In a quick skim of that ARM chip, it still has the same 8 channel ram for the same total bandwidth. Is there anything it does differently to make it not a problem there?
If multiple systems are a consideration, what about Cascade Lake X? Compared to the AMD mainstream offerings, they're roughly per-core cost competitive but get you double the ram channels (4 vs 2). If you can make use of AVX-512 that might provide a further boost.
Well, I didn't measure the RAM bandwidth per core yet, because i am currently coding it, but I can say it is going to be heavy. The shared data in memory is about 8GBytes (but I can process it sequentially in chunks of course) and each virtual "creature" has its own memory for processing this 8GB data. They are all combining assembly instruction and executing them randomly trying to find a mathematical solution. So , it is sort of like running a virtual machine on each core, but not that advanced because only mathematical instructions are used (ADD, MUL, MOV, INC, DEC, CMOV, SETB, SETL, and so on) , so basically there is a lot of computing going on, 99.99% of which is going to garbage , but eventually you will find the solution after many hours of training.

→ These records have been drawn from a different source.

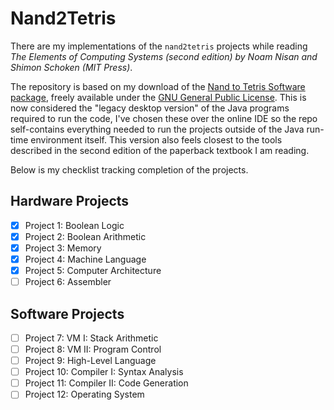 # Nand2Tetris

There are my implementations of the `nand2tetris` projects while reading *The Elements of Computing Systems (second edition) by Noam Nisan and Shimon Schoken (MIT Press)*.

The repository is based on my download of the [Nand to Tetris Software package](https://www.nand2tetris.org/software), freely available under the [GNU General Public License](https://www.gnu.org/licenses/gpl-3.0.html). This is now considered the "legacy desktop version" of the Java programs required to run the code, I've chosen these over the online IDE so the repo self-contains everything needed to run the projects outside of the Java run-time environment itself. This version also feels closest to the tools described in the second edition of the paperback textbook I am reading.

Below is my checklist tracking completion of the projects.

## Hardware Projects

- [x] Project 1: Boolean Logic
- [x] Project 2: Boolean Arithmetic
- [x] Project 3: Memory
- [x] Project 4: Machine Language
- [x] Project 5: Computer Architecture
- [ ] Project 6: Assembler

## Software Projects

- [ ] Project 7: VM I: Stack Arithmetic
- [ ] Project 8: VM II: Program Control
- [ ] Project 9: High-Level Language
- [ ] Project 10: Compiler I: Syntax Analysis
- [ ] Project 11: Compiler II: Code Generation
- [ ] Project 12: Operating System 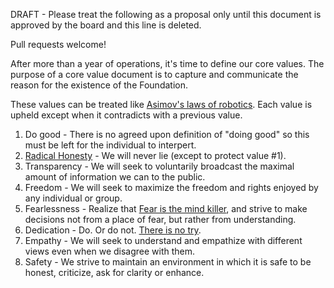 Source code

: DRAFT - Please treat the following as a proposal only until this document is approved by the board and this line is deleted.


Pull requests welcome!

After more than a year of operations, it's time to define our core values.
The purpose of a core value document is to capture and communicate the reason for the existence of the Foundation.

These values can be treated like [Asimov's laws of robotics](http://en.wikipedia.org/wiki/Three_Laws_of_Robotics). Each value is upheld except when it contradicts with a previous value.

1. Do good - There is no agreed upon definition of "doing good" so this must be left for the individual to interpert.
2. [Radical Honesty](http://www.radicalhonesty.com/) - We will never lie (except to protect value #1).
3. Transparency - We will seek to voluntarily broadcast the maximal amount of information we can to the public.
4. Freedom - We will seek to maximize the freedom and rights enjoyed by any individual or group. 
5. Fearlessness - Realize that [Fear is the mind killer](http://www.goodreads.com/quotes/2-i-must-not-fear-fear-is-the-mind-killer-fear-is), and strive to make decisions not from a place of fear, but rather from understanding.
6. Dedication - Do. Or do not. [There is no try](https://www.youtube.com/watch?v=BQ4yd2W50No).
7. Empathy - We will seek to understand and empathize with different views even when we disagree with them.
8. Safety - We strive to maintain an environment in which it is safe to be honest, criticize, ask for clarity or enhance.
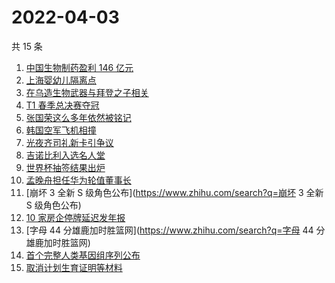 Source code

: # 2022-04-03

共 15 条

<!-- BEGIN -->
<!-- 最后更新时间 Sun Apr 03 2022 02:16:18 GMT+0800 (China Standard Time) -->

1. [中国生物制药盈利 146 亿元](https://www.zhihu.com/search?q=中国生物制药)
1. [上海婴幼儿隔离点](https://www.zhihu.com/search?q=婴幼儿隔离点)
1. [在乌造生物武器与拜登之子相关](https://www.zhihu.com/search?q=拜登之子)
1. [T1 春季总决赛夺冠](https://www.zhihu.com/search?q=t1)
1. [张国荣这么多年依然被铭记](https://www.zhihu.com/search?q=张国荣)
1. [韩国空军飞机相撞](https://www.zhihu.com/search?q=韩国空军飞机相撞)
1. [光夜齐司礼新卡引争议](https://www.zhihu.com/search?q=光夜齐司礼新卡引争议)
1. [吉诺比利入选名人堂](https://www.zhihu.com/search?q=吉诺比利入选名人堂)
1. [世界杯抽签结果出炉](https://www.zhihu.com/search?q=世界杯抽签)
1. [孟晚舟担任华为轮值董事长](https://www.zhihu.com/search?q=孟晚舟担任华为轮值董事长)
1. [崩坏 3 全新 S 级角色公布](https://www.zhihu.com/search?q=崩坏 3 全新 S 级角色公布)
1. [10 家房企停牌延迟发年报](https://www.zhihu.com/search?q=房企停牌)
1. [字母 44 分雄鹿加时胜篮网](https://www.zhihu.com/search?q=字母 44 分雄鹿加时胜篮网)
1. [首个完整人类基因组序列公布](https://www.zhihu.com/search?q=首个完整人类基因组序列公布)
1. [取消计划生育证明等材料](https://www.zhihu.com/search?q=取消计划生育证明等材料)

<!-- END -->
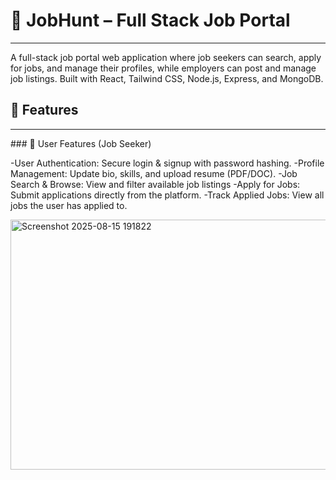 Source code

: # 🏢 JobHunt – Full Stack Job Portal
<hr/>
A full-stack job portal web application where job seekers can search, apply for jobs, and manage their profiles, while employers can post and manage job listings. Built with React, Tailwind CSS, Node.js, Express, and MongoDB.

## 🚀 Features
<hr/>
### 👤 User Features (Job Seeker)

-User Authentication: Secure login & signup with password hashing.
-Profile Management: Update bio, skills, and upload resume (PDF/DOC).
-Job Search & Browse: View and filter available job listings
-Apply for Jobs: Submit applications directly from the platform.
-Track Applied Jobs: View all jobs the user has applied to.












<img width="600" height="400" alt="Screenshot 2025-08-15 191822" src="https://github.com/user-attachments/assets/ddd59e4a-4733-4820-9d07-93ce945ffd70" />
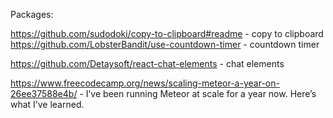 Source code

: Packages:

https://github.com/sudodoki/copy-to-clipboard#readme - copy to clipboard
https://github.com/LobsterBandit/use-countdown-timer - countdown timer

https://github.com/Detaysoft/react-chat-elements - chat elements

https://www.freecodecamp.org/news/scaling-meteor-a-year-on-26ee37588e4b/ - I’ve been running Meteor at scale for a year now. Here’s what I’ve learned.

So, for example, if I go for the networking approach, I wouldn't be able to evolve fast, and I would need to do pauses between epochs to kill bad individuals from the population, but if it is going to cost like 10 times less, then it is worth it. As I am checking out on Alibaba, there are ARM octacore mobile phones selling for $80 bucks, if I find some octacore mobile phone boards at $50 bucks per card (without display and case), and they run say at 1.5Ghz, then for 20k bucks I could buy 400 of those boards, which would give me 8 x 400 = 3,200 cores in total (excluding networking devices costs) . ARM cores would be of course slower than AMD EPYC cores, but I wonder by how much ??? 128 cores EPYC vs 3,200 cores , that's 25 times bigger in computing power. I think I need to find some study about cheapest computing devices in terms of instructions executed per core (including RAM speed) and that would be the solution to my problem. But there are very little people doing parallel computing on commodity hardware, so it is a bit difficult to discover what thing runs faster than another. I guess I would need to buy one of each thing and test, test on EPYC, test on ARM server, test on ARM mobile phone, etc...